WHAT YOU HAVE TO DO.
Starting at the top line, print the entries below exactly as they are and skip every picture.

DATA TO USE.

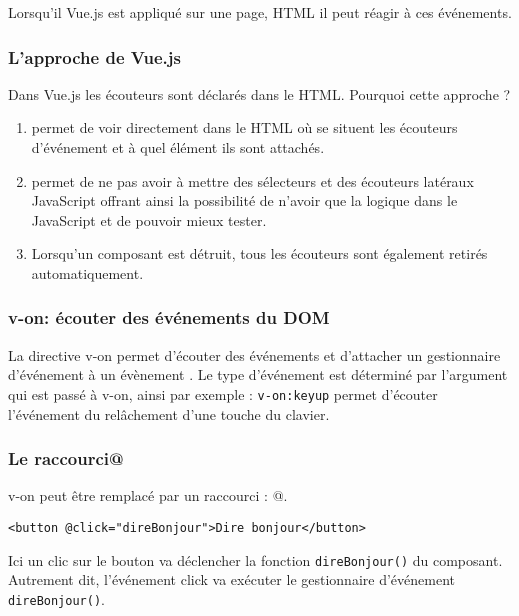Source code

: Lorsqu'il {\color{monOrange}Vue.js} est appliqué sur une page, HTML il peut réagir à ces événements.

\subsubsection{L'approche de {\color{monOrange}Vue.js}}
Dans {\color{monOrange}Vue.js} les écouteurs sont déclarés dans le HTML. Pourquoi cette approche ?
\begin{enumerate}
\item  permet de voir directement dans le HTML où se situent les écouteurs d'événement et à quel élément ils sont attachés.
\item  permet de ne pas avoir à mettre des sélecteurs et des écouteurs latéraux JavaScript offrant ainsi la possibilité de n'avoir que la logique dans le JavaScript et de pouvoir mieux tester.
\item  Lorsqu'un composant est détruit, tous les écouteurs sont également retirés automatiquement.
\end{enumerate}

\subsubsection{{\color{monOrange}v-on}: écouter des événements du DOM}
La directive {\color{monOrange}v-on} permet d'écouter des événements et d'attacher un gestionnaire d'événement à un évènement . Le type d'événement est déterminé par l'argument qui est passé à {\color{monOrange}v-on}, ainsi par exemple : {\tt v-on:keyup} permet d'écouter l'événement du relâchement d'une touche du clavier.

\subsubsection{Le raccourci@}
{\color{monOrange}v-on} peut être remplacé par un raccourci : {\color{monOrange}@}.
\begin{verbatim}
<button @click="direBonjour">Dire bonjour</button>
\end{verbatim}

Ici un {\color{monOrange}clic} sur le bouton va déclencher la fonction {\tt direBonjour()} du composant. Autrement dit, l'événement {\color{monOrange}click} va exécuter le gestionnaire d'événement {\tt direBonjour()}.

FINISHED TASK.
Source code

: Lorsqu'il {\color{monOrange}Vue.js} est appliqué sur une page, HTML il peut réagir à ces événements.

\subsubsection{L'approche de {\color{monOrange}Vue.js}}
Dans {\color{monOrange}Vue.js} les écouteurs sont déclarés dans le HTML. Pourquoi cette approche ?
\begin{enumerate}
\item  permet de voir directement dans le HTML où se situent les écouteurs d'événement et à quel élément ils sont attachés.
\item  permet de ne pas avoir à mettre des sélecteurs et des écouteurs latéraux JavaScript offrant ainsi la possibilité de n'avoir que la logique dans le JavaScript et de pouvoir mieux tester.
\item  Lorsqu'un composant est détruit, tous les écouteurs sont également retirés automatiquement.
\end{enumerate}

\subsubsection{{\color{monOrange}v-on}: écouter des événements du DOM}
La directive {\color{monOrange}v-on} permet d'écouter des événements et d'attacher un gestionnaire d'événement à un évènement . Le type d'événement est déterminé par l'argument qui est passé à {\color{monOrange}v-on}, ainsi par exemple : {\tt v-on:keyup} permet d'écouter l'événement du relâchement d'une touche du clavier.

\subsubsection{Le raccourci@}
{\color{monOrange}v-on} peut être remplacé par un raccourci : {\color{monOrange}@}.
\begin{verbatim}
<button @click="direBonjour">Dire bonjour</button>
\end{verbatim}

Ici un {\color{monOrange}clic} sur le bouton va déclencher la fonction {\tt direBonjour()} du composant. Autrement dit, l'événement {\color{monOrange}click} va exécuter le gestionnaire d'événement {\tt direBonjour()}.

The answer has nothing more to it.